Wednesday, April 15, 2009

Once only a minor concern, Al-Qaeda's presence in North Africa has grown into a threat with potential consequences for Europe and the United States. The 2006 alliance between Al-Qaeda and the Algerian Salafist Group for Preaching and Combat led to the creation of Al-Qaeda in the Islamic Maghreb, which continues to expand its presence in the poorly controlled border areas of Maghreb and Sahel countries. In 2005, the United States began a largely military initiative, the Trans-Sahara Counterterrorism Partnership, and called on Algeria, Morocco, and several Sahel countries to combat terrorist networks in their midst. But the effort has borne little fruit. Algeria and Morocco could confront Al-Qaeda by mounting coordinated offensives, but relentless antipathy over the ongoing Western Sahara conflict has dogged their efforts.

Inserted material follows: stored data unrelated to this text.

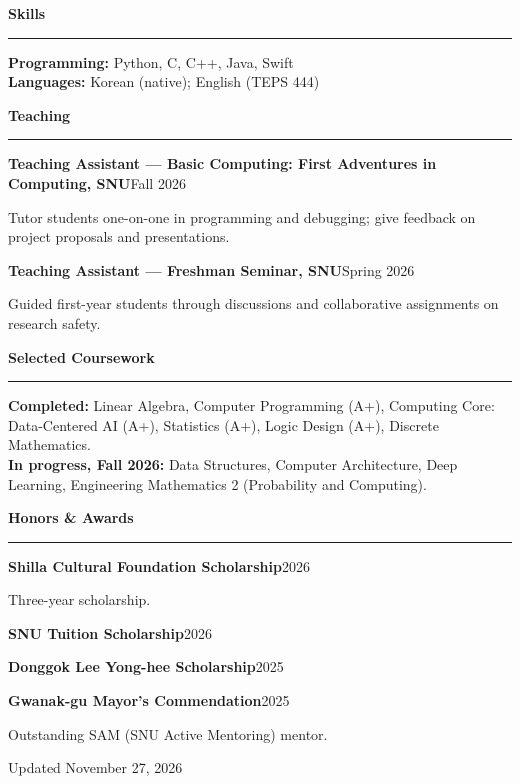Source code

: \documentclass[10pt,a4paper]{article}
\newcommand{\cvsection}[1]{\par\addvspace{7pt}\Needspace{5\baselineskip}
  {\large\bfseries #1}\par\vspace{2pt}\hrule\vspace{5pt}}
\newcommand{\entry}[2]{\par\noindent\textbf{#1}\hfill{\small\color{muted}#2}\par}
\begin{document}
\cvsection{Skills}
\textbf{Programming:} Python, C, C++, Java, Swift\\
\textbf{Languages:} Korean (native); English (TEPS 444)

\cvsection{Teaching}
\entry{Teaching Assistant \textnormal{--- Basic Computing: First Adventures in Computing, SNU}}{Fall 2026}
Tutor students one-on-one in programming and debugging; give feedback on project proposals and presentations.
\vspace{5pt}
\entry{Teaching Assistant \textnormal{--- Freshman Seminar, SNU}}{Spring 2026}
Guided first-year students through discussions and collaborative assignments on research safety.

\cvsection{Selected Coursework}
\textbf{Completed:} Linear Algebra, Computer Programming (A+), Computing Core: Data-Centered AI (A+), Statistics (A+), Logic Design (A+), Discrete Mathematics.\\
\textbf{In progress, Fall 2026:} Data Structures, Computer Architecture, Deep Learning, Engineering Mathematics 2 (Probability and Computing).

\cvsection{Honors \& Awards}
\entry{Shilla Cultural Foundation Scholarship}{2026}
Three-year scholarship.
\entry{SNU Tuition Scholarship}{2026}
\entry{Donggok Lee Yong-hee Scholarship}{2025}
\entry{Gwanak-gu Mayor's Commendation}{2025}
Outstanding SAM (SNU Active Mentoring) mentor.

\vfill
{\scriptsize\color{muted}Updated November 27, 2026}
\end{document}
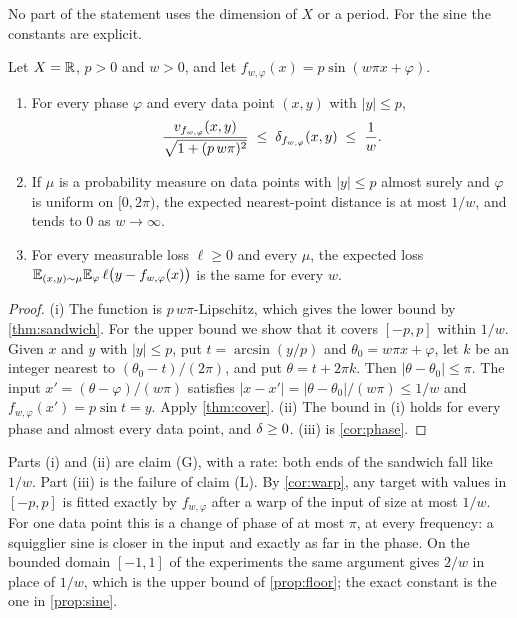 No part of the statement uses the dimension of $X$ or a period. For the sine
the constants are explicit.

\begin{theorem}\label{thm:sine}
Let $X=\R$, $p>0$ and $w>0$, and let $f_{w,\varphi}(x)=p\sin(w\pi x+\varphi)$.
\begin{enumerate}\setlength{\itemsep}{0pt}
\item[(i)] For every phase $\varphi$ and every data point $(x,y)$ with
$|y|\le p$,
\[
  \frac{\vd_{f_{w,\varphi}}(x,y)}{\sqrt{1+(p\,w\pi)^2}}\;\le\;\nd_{f_{w,\varphi}}(x,y)\;\le\;\frac1w .
\]
\item[(ii)] If $\mu$ is a probability measure on data points with $|y|\le p$
almost surely and $\varphi$ is uniform on $[0,2\pi)$, the expected
nearest-point distance is at most $1/w$, and tends to $0$ as $w\to\infty$.
\item[(iii)] For every measurable loss $\ell\ge0$ and every $\mu$, the expected
loss $\E_{(x,y)\sim\mu}\E_\varphi\,\ell\bigl(y-f_{w,\varphi}(x)\bigr)$ is the
same for every $w$.
\end{enumerate}
\end{theorem}

\begin{proof}
(i) The function is $p\,w\pi$-Lipschitz, which gives the lower bound by
\cref{thm:sandwich}. For the upper bound we show that it covers $[-p,p]$ within
$1/w$. Given $x$ and $y$ with $|y|\le p$, put $t=\arcsin(y/p)$ and
$\theta_0=w\pi x+\varphi$, let $k$ be an integer nearest to
$(\theta_0-t)/(2\pi)$, and put $\theta=t+2\pi k$. Then $|\theta-\theta_0|\le\pi$.
The input $x'=(\theta-\varphi)/(w\pi)$ satisfies $|x-x'|=|\theta-\theta_0|/(w\pi)\le1/w$
and $f_{w,\varphi}(x')=p\sin t=y$. Apply \cref{thm:cover}.
(ii) The bound in (i) holds for every phase and almost every data point, and
$\nd\ge0$. (iii) is \cref{cor:phase}.
\end{proof}

Parts (i) and (ii) are claim (G), with a rate: both ends of the sandwich fall
like $1/w$. Part (iii) is the failure of claim (L). By \cref{cor:warp}, any
target with values in $[-p,p]$ is fitted exactly by $f_{w,\varphi}$ after a warp
of the input of size at most $1/w$. For one data point this is a change of
phase of at most $\pi$, at every frequency: a squigglier sine is closer in the
input and exactly as far in the phase. On the bounded domain
$[-1,1]$ of the experiments the same argument gives $2/w$ in place of $1/w$,
which is the upper bound of \cref{prop:floor}; the exact constant is the one in
\cref{prop:sine}.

What began as a messy postcolonial land squabble after the Spanish withdrawal and the subsequent Moroccan annexation of the Western Sahara in 1975 has turned into a festering 30-year conflict over the contested territory. Today, the area is still claimed by both Morocco and the Polisario Front, a rebel movement exiled in and supported by Algeria, and it has become a liability for both countries.

Al-Qaeda in the Islamic Maghreb thrives in the lawlessness of the isolated desert regions of southern Algeria, Morocco, Mauritania, northern Mali, and the Western Sahara. The loose alliance appeals to disaffected youth and sustains itself by smuggling drugs and other goods and by kidnapping people for ransom. The 2003 Casablanca bombings, the 2004 Madrid train bombings, the attempted 2007 bombing of the United States Embassy in Morocco, and attacks later that year targeting the Algerian president and prime minister have all shown that the stakes are high and rising for Morocco and Algeria alike.

The international community is beginning to recognize the importance of North African security. On March 19, Spanish Foreign Minister Miguel Angel Moratinos urged greater international involvement in resolving the Western Sahara dispute, calling on France and the United States in particular to help mediate. In January 2009, UN Secretary General Ban Ki-moon appointed an American diplomat, Christopher Ross, as his new special envoy for the Western Sahara, a job formerly held by the Dutch diplomat, Peter Van Walsum, and the former US Secretary of State, James Baker, both of whom ran into familiar patterns of intransigence. Ross inherits an unenviable portfolio; Morocco remains as unlikely as ever to agree to a referendum that offers independence for the territory, and the Polisario and Algeria will settle for nothing less.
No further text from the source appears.